▶ **RECORDS**
'''

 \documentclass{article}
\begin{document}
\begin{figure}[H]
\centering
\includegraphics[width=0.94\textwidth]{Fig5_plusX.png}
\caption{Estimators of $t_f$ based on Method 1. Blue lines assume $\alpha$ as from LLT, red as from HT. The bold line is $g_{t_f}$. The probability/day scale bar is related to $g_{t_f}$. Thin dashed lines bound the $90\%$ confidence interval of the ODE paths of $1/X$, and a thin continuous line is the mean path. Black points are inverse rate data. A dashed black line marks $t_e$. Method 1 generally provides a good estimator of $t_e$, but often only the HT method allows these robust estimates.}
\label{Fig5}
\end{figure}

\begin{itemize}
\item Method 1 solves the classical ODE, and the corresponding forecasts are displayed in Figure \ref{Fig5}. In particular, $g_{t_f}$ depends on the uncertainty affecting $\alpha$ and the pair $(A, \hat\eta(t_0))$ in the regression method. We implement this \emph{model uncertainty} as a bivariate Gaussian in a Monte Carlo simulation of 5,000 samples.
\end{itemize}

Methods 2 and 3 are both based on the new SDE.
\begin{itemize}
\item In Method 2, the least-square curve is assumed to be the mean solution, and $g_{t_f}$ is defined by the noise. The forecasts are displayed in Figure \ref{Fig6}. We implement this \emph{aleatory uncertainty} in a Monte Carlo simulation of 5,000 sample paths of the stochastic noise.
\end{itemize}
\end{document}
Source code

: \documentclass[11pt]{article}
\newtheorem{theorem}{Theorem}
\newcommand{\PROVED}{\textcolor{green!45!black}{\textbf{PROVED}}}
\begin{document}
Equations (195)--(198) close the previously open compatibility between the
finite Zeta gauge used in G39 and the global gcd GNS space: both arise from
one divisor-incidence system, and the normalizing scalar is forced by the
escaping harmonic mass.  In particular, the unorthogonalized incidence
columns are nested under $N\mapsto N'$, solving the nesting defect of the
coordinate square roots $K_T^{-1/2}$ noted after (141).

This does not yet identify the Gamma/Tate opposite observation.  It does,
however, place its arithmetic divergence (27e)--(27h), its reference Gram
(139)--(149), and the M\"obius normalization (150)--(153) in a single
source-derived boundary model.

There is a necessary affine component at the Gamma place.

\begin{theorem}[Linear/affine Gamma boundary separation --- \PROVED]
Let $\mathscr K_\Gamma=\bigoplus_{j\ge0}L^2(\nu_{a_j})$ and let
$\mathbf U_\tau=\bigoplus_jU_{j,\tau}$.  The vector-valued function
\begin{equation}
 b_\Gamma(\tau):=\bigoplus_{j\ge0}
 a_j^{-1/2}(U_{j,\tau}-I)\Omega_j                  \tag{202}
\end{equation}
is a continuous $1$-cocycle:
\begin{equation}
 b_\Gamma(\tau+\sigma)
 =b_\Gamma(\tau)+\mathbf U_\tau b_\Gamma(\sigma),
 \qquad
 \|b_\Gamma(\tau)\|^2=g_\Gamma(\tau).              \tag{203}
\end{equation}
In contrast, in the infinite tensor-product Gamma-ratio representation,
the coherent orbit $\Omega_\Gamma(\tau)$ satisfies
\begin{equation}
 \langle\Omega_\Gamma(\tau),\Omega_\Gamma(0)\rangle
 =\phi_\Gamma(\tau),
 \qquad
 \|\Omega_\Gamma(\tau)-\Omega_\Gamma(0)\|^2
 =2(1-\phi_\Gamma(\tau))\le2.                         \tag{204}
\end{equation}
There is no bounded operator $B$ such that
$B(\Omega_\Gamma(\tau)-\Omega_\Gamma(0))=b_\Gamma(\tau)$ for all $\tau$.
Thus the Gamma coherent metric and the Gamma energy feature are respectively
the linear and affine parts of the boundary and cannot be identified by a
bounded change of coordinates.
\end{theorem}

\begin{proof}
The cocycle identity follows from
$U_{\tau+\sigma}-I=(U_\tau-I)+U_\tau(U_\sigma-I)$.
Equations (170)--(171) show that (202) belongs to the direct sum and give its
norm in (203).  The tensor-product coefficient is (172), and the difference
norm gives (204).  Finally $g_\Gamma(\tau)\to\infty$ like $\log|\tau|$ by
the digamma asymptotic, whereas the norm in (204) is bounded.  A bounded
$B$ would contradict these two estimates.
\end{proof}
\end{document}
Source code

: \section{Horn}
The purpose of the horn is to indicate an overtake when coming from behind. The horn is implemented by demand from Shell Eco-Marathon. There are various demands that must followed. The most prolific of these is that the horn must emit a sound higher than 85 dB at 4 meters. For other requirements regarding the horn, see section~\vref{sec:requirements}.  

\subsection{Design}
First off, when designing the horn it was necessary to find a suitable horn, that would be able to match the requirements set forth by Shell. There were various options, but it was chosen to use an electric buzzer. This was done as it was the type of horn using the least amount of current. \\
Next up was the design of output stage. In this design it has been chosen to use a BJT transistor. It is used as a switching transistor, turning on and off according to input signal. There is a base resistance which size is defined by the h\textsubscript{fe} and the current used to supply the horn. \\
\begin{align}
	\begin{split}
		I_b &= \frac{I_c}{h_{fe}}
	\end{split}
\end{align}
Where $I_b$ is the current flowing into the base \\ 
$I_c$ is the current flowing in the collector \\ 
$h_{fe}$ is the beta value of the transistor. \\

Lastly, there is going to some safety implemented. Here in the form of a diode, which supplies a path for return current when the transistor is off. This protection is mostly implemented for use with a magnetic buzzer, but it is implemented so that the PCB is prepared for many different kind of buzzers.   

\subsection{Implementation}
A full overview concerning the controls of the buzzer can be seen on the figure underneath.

'''

Give the number of lines in the listing above that contain the word "black", with no other text.

2